EXERCISE OBJECTIVE
From the entries that follow, work out how many lines contain "router". Write the number only.

++++++++++

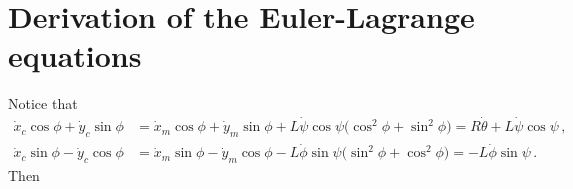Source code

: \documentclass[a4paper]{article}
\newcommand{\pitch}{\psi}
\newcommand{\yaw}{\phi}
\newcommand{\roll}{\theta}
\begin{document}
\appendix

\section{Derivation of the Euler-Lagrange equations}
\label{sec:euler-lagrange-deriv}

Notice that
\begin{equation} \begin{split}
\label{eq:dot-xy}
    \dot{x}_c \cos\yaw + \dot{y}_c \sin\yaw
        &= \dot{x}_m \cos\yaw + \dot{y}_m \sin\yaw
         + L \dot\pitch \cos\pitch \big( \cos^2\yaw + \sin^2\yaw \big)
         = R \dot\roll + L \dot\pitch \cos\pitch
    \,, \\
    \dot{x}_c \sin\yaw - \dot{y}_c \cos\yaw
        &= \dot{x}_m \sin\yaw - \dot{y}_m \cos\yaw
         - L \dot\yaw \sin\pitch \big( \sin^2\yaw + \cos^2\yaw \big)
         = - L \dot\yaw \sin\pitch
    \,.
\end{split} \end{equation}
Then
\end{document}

++++++++++

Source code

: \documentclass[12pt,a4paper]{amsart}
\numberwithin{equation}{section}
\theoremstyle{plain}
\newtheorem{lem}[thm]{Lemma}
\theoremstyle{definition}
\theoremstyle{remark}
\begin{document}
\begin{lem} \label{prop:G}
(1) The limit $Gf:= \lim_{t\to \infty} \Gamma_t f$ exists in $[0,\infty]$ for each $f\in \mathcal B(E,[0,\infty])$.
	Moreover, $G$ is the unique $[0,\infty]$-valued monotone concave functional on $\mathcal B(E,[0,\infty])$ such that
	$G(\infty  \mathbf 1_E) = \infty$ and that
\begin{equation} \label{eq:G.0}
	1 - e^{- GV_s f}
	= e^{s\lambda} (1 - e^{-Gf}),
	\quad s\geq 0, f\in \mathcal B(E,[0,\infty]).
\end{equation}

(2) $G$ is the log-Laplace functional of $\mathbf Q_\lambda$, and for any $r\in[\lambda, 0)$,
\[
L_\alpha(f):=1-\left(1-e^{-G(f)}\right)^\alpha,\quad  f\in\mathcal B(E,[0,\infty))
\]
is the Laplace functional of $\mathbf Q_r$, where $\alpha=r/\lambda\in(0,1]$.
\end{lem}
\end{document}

++++++++++

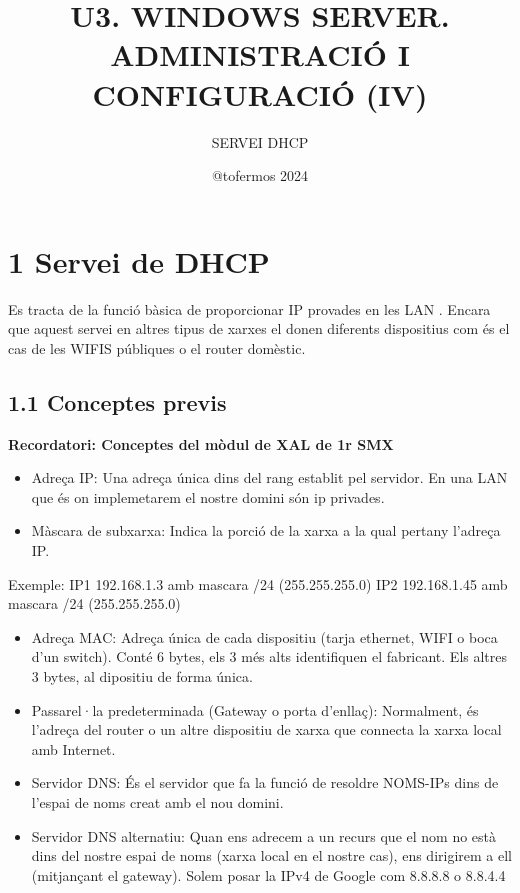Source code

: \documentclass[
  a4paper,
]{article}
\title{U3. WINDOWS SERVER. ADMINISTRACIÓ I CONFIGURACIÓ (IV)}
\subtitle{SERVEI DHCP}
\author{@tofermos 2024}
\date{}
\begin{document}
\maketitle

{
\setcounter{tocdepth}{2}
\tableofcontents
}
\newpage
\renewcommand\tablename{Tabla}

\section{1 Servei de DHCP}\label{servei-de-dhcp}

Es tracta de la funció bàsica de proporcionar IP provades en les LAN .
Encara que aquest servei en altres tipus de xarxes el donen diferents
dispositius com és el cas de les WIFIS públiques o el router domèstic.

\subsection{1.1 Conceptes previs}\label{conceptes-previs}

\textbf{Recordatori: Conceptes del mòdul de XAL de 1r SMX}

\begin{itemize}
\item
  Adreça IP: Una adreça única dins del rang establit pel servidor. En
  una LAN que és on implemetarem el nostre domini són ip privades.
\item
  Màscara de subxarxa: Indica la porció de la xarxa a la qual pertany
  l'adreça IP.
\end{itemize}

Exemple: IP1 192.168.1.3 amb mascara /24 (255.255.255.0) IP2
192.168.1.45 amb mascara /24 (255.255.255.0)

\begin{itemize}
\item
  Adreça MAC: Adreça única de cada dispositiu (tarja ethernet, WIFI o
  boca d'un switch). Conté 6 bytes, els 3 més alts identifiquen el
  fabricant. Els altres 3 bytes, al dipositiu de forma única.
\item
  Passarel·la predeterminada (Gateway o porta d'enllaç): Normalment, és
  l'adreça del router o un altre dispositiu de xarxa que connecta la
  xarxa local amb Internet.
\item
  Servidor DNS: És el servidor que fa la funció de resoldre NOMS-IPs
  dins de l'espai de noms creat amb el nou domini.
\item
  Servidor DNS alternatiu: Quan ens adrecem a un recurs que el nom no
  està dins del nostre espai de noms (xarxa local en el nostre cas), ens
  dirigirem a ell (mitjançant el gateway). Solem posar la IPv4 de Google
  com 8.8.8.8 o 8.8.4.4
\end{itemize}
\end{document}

++++++++++

COMPLETED TASK
2